TASK TO COMPLETE - Your response must be made up of each line in the data below that contains the string "bubbles".

SUPPLIED ENTRIES -

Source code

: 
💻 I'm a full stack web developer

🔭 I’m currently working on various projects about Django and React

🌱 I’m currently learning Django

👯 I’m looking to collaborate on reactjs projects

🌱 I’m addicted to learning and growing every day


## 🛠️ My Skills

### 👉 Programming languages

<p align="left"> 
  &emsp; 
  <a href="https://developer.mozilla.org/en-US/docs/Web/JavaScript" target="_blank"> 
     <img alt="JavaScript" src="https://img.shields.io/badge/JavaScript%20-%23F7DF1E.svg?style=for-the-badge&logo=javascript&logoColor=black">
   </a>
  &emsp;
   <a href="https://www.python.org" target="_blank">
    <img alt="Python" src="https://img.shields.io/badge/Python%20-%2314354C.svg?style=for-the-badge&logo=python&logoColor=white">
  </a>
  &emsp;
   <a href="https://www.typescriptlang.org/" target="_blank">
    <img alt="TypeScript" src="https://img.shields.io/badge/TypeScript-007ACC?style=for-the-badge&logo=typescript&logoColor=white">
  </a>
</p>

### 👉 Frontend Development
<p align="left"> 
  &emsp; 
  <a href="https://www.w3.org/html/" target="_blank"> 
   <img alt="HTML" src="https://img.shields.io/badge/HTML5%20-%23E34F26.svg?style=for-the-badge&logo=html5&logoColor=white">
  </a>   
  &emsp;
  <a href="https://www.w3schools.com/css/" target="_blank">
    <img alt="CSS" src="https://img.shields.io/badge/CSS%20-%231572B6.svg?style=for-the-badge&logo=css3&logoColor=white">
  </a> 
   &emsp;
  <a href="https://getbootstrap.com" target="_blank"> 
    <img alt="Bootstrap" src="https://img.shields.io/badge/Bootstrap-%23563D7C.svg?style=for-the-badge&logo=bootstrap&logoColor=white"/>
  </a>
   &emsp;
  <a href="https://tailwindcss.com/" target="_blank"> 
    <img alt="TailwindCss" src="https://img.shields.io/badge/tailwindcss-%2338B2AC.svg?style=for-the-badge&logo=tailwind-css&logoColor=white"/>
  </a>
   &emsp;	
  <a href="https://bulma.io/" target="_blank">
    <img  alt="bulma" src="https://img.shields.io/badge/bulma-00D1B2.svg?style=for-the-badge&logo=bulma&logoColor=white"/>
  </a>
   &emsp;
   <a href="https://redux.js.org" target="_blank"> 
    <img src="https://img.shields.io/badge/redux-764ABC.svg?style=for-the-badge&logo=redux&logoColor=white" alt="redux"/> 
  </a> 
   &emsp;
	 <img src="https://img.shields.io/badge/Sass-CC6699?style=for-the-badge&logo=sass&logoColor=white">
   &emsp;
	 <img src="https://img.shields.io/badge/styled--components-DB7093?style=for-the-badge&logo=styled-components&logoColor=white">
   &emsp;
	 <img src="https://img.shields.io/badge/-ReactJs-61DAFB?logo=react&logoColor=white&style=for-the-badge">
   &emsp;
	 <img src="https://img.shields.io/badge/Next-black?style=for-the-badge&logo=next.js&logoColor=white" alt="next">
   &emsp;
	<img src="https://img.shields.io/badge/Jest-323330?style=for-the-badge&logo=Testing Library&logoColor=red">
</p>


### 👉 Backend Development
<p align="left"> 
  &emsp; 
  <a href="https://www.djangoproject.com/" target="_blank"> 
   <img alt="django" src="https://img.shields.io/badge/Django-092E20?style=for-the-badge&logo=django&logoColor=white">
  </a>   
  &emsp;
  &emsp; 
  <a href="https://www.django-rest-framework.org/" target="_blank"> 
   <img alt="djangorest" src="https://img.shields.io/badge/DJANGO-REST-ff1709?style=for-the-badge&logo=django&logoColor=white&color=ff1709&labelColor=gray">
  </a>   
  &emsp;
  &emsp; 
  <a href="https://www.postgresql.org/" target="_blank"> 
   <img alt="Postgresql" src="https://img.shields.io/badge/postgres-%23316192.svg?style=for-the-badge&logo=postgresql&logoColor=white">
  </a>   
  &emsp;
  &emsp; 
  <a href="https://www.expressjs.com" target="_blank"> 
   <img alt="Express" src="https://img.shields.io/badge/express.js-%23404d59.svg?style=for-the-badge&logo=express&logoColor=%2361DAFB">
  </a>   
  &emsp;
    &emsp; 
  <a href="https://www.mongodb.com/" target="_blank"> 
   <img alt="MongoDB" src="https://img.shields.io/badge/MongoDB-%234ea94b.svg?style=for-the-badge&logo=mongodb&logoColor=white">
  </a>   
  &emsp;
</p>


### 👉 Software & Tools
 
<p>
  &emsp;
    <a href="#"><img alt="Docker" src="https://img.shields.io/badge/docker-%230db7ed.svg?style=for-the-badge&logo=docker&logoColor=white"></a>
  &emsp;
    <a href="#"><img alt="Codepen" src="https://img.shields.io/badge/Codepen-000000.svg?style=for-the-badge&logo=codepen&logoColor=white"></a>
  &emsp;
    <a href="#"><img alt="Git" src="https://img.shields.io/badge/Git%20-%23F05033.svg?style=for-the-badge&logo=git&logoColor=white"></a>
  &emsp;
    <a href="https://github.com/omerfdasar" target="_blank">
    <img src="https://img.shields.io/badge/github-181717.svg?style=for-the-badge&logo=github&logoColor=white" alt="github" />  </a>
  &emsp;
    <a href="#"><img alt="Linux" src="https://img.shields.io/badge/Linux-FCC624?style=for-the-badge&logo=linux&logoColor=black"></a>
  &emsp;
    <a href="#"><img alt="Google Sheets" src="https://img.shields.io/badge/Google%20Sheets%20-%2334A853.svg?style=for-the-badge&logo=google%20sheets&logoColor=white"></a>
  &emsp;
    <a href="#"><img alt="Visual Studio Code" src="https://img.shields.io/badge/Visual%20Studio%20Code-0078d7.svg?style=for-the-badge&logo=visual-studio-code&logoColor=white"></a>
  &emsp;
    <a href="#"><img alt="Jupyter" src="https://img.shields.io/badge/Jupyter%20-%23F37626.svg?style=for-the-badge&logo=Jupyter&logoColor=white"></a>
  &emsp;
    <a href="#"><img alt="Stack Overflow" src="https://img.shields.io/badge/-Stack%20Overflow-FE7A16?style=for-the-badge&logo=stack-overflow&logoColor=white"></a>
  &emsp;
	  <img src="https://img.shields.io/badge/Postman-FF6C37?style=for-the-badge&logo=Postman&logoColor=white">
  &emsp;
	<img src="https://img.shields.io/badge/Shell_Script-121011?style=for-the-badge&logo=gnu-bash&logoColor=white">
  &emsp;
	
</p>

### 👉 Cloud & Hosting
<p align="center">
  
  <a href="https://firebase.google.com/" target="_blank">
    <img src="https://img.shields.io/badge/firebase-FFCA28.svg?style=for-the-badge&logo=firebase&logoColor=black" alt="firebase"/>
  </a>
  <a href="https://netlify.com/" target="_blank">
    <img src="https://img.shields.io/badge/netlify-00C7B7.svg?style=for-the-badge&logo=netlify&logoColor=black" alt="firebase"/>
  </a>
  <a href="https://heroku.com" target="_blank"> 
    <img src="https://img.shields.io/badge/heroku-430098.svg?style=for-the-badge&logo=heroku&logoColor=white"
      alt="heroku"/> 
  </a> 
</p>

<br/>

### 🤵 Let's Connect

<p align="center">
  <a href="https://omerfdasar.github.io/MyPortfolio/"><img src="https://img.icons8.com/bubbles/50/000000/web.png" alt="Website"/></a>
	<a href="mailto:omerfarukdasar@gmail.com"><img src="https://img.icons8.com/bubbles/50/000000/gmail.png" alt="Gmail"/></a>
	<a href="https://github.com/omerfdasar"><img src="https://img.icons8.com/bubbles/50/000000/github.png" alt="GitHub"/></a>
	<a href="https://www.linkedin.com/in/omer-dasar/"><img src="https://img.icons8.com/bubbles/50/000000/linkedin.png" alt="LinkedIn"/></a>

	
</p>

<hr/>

SOLUTION TO THIS TASK -
  <a href="https://omerfdasar.github.io/MyPortfolio/"><img src="https://img.icons8.com/bubbles/50/000000/web.png" alt="Website"/></a>
	<a href="mailto:omerfarukdasar@gmail.com"><img src="https://img.icons8.com/bubbles/50/000000/gmail.png" alt="Gmail"/></a>
	<a href="https://github.com/omerfdasar"><img src="https://img.icons8.com/bubbles/50/000000/github.png" alt="GitHub"/></a>
	<a href="https://www.linkedin.com/in/omer-dasar/"><img src="https://img.icons8.com/bubbles/50/000000/linkedin.png" alt="LinkedIn"/></a>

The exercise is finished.